Charcoal was present at various depths in each of six soil pits dug to 50 cm, most of it in bits smaller than 2 mm length, indicating that these forests may burn during excessively dry years, or following successive abnormally dry years. No indirect evidence of Amerindian presence within the study area pottery shards, tools, etc. was encountered during these or any other soil-related research activities at Marajoara.
Hydrology and soils
Askew et al. (1970a; 1970b; 1971) and Ratter et al. (1973) described community-level changes in vegetation across soil catenas in the Xavantina-Cachimbo region of northeast Mato Grosso, located approximately 800 km southwest of the study area in similar but drier ecosystems. These authors attributed soil differentiation across gentle slopes in large measure to seasonal water table fluctuations. They concluded that species composition is a good guide to soil nutrient status, with evergreen communities differentiating clearly between hydromorphic soils on low ground and dystrophic or nutrient-poor soils on slopes above them.

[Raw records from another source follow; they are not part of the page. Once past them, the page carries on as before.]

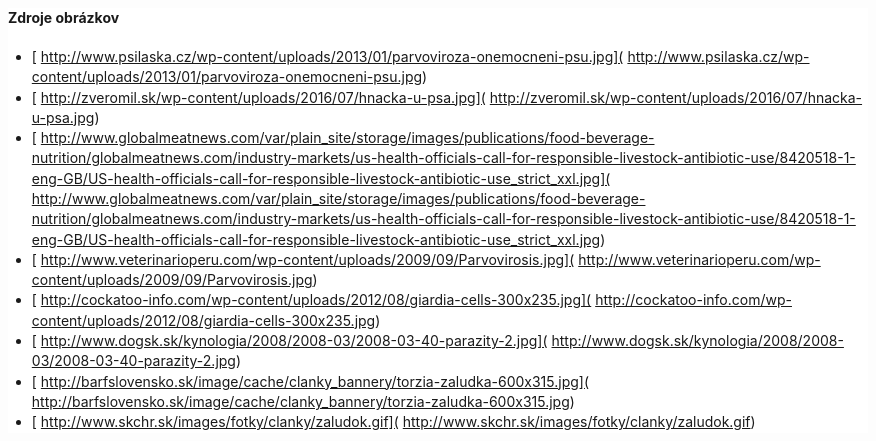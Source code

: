 #### Zdroje obrázkov

- [
http://www.psilaska.cz/wp-content/uploads/2013/01/parvoviroza-onemocneni-psu.jpg](
http://www.psilaska.cz/wp-content/uploads/2013/01/parvoviroza-onemocneni-psu.jpg)
- [
http://zveromil.sk/wp-content/uploads/2016/07/hnacka-u-psa.jpg](
http://zveromil.sk/wp-content/uploads/2016/07/hnacka-u-psa.jpg)
- [
http://www.globalmeatnews.com/var/plain_site/storage/images/publications/food-beverage-nutrition/globalmeatnews.com/industry-markets/us-health-officials-call-for-responsible-livestock-antibiotic-use/8420518-1-eng-GB/US-health-officials-call-for-responsible-livestock-antibiotic-use_strict_xxl.jpg](
http://www.globalmeatnews.com/var/plain_site/storage/images/publications/food-beverage-nutrition/globalmeatnews.com/industry-markets/us-health-officials-call-for-responsible-livestock-antibiotic-use/8420518-1-eng-GB/US-health-officials-call-for-responsible-livestock-antibiotic-use_strict_xxl.jpg)
- [
http://www.veterinarioperu.com/wp-content/uploads/2009/09/Parvovirosis.jpg](
http://www.veterinarioperu.com/wp-content/uploads/2009/09/Parvovirosis.jpg)
- [
http://cockatoo-info.com/wp-content/uploads/2012/08/giardia-cells-300x235.jpg](
http://cockatoo-info.com/wp-content/uploads/2012/08/giardia-cells-300x235.jpg)
- [
http://www.dogsk.sk/kynologia/2008/2008-03/2008-03-40-parazity-2.jpg](
http://www.dogsk.sk/kynologia/2008/2008-03/2008-03-40-parazity-2.jpg)
- [
http://barfslovensko.sk/image/cache/clanky_bannery/torzia-zaludka-600x315.jpg](
http://barfslovensko.sk/image/cache/clanky_bannery/torzia-zaludka-600x315.jpg)
- [
http://www.skchr.sk/images/fotky/clanky/zaludok.gif](
http://www.skchr.sk/images/fotky/clanky/zaludok.gif)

Seasonal vertical migrations of the water table at Marajoara are more extreme than those described at South American woodland savanna sites (Rawitscher, 1948; Eden, 1964; Askew et al., 1971; Foldats & Rutkis, 1975; Sarmiento & Vera, 1977). Dense vertically stratified evergreen forest canopies place greater transpirational demand on deep soil water reserves than grass-dominated ecosystems (Poels, 1987; Nepstad et al., 1995; Jipp, 1998); we recovered roots as deep as 12 m while augering water table wells at high-ground positions. Water tables perched at the soil surface for long periods during the wet season on low ground, forcing a shallow, laterally spreading rooting pattern on trees growing there (Lieffers & Rothwell, 1986; Sena Gomes & Kozlowski, 1988); we rarely observed taproots on windthrown trees on low ground. Shallow rooting may in turn expose trees to prolonged soil water deficits during low-rainfall years. The sharp rise in measured water table depths on low ground at the onset of each rainy season at site 1 (Fig. 3A) was caused by lateral flow above indurated pans by heavy early season rainfall.
Successive wet season precipitation totals of 1709 mm and 1636 mm during the 1997-1998 El Niño Southern Oscillation events were not sufficient to recharge water tables to 1996-1997 levels. Highest and mean water table heights fell from one year to the next, suggesting that prolonged drought for example, five to ten years of below-average rainfall could lead to community-wide moisture stress as available deep-soil water recedes below depths to which plants are capable of extracting it to maintain dry season transpiration (Nepstad et al., 1995; 1999). That this trend did not continue during 1999-2000, when wet season rainfall totaled 1718 mm, was likely due to prolonged heavy rainfall from January through March, that is, intra-annual temporal distribution also influences water table recharge.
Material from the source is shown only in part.